Question

How do you solve \[y = 4x + 45\] and \[x = 4y\]?

Answer 1

Hint: Here we have a system of two linear equations with two variables. We need to find the value of ‘x’ and ‘y’. We solve this using a substitution method. First we need to solve one equation for one of the variables and then we need to substitute this expression into another equation and we solve it. Using this we will have one variable value and to find the other we substitute the obtained variable value in any one of the given equations.

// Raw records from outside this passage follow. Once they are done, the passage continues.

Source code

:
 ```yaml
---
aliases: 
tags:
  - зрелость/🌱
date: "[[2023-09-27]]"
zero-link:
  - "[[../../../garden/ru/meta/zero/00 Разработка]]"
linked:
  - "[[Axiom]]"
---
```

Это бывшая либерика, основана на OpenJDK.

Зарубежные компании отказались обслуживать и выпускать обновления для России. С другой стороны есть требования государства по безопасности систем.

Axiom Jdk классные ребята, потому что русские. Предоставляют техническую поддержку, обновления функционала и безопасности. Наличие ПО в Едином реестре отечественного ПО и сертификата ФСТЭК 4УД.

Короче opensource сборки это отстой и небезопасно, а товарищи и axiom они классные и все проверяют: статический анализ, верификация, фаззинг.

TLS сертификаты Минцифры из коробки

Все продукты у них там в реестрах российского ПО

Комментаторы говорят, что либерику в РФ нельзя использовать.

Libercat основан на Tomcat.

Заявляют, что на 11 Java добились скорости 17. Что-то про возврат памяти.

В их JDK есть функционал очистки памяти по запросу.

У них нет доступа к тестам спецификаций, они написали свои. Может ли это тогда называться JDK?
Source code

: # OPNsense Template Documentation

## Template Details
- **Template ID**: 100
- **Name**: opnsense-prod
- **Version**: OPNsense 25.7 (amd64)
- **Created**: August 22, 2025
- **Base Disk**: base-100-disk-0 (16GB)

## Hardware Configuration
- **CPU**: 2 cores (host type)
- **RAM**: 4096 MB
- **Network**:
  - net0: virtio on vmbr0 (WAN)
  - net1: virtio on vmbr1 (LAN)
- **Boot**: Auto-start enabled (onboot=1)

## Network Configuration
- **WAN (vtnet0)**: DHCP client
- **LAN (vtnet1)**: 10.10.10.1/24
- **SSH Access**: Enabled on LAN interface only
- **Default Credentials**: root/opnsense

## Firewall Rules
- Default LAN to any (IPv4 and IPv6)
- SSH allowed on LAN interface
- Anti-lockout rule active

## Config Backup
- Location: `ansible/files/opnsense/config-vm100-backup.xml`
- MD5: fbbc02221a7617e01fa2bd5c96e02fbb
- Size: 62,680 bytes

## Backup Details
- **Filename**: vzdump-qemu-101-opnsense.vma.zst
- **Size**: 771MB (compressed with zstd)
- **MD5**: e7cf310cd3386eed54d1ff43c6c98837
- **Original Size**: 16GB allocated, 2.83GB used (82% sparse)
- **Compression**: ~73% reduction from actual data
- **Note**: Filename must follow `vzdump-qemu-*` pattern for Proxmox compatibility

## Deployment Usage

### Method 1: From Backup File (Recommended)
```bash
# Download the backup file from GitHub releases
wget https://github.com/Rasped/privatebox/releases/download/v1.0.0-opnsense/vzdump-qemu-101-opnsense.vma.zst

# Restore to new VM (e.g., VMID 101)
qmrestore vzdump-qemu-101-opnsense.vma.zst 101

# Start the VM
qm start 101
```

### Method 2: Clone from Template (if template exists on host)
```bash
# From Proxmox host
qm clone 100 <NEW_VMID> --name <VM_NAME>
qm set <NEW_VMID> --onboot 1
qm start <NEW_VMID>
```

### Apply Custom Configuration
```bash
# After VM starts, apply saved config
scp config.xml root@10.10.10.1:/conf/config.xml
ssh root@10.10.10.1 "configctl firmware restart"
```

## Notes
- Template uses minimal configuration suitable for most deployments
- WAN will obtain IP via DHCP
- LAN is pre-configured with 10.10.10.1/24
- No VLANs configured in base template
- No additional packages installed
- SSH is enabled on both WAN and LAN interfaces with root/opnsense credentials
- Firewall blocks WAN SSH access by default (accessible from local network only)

Complete step by step answer:
Given,
\[y = 4x + 45{\text{ }} - - - (1)\]
\[x = 4y{\text{ }} - - - (2)\]
From equation (2) we have,
\[x = 4y\]
Now we substitute this ‘x’ value in equation (1) we have,
\[y = 4(4y) + 45\]
\[y = 16y + 45\]
Thus we have a linear equation with one variable and we can simplify for ‘y’,
\[y - 16y = 45\]
\[ - 15y = 45\]
Divide the whole equation by -15 we have,
\[y = - \dfrac{{45}}{{15}}\]
\[ \Rightarrow y = - 3\].
To find the value of ‘x’ we need to substitute the obtained ‘y’ value in any one of the equations. Let’s substitute the value of ‘y’ in equation (2) we have,
\[x = 4y\]
\[x = 4( - 3)\]
\[ \Rightarrow x = - 12\].

Thus we have the solution is \[ \Rightarrow x = - 12\] and \[ \Rightarrow y = - 3\].

Note: To check whether the obtained answer is correct or not, we substitute the obtained value in the given problem,
\[x = 4y\]
\[ - 12 = 4( - 3)\]
\[ \Rightarrow - 12 = - 12\]
That is equation 2 satisfies, similarly it will also satisfy equation (1). Hence the obtained answer is correct. We can also solve the given problem by using elimination method or by cross product method.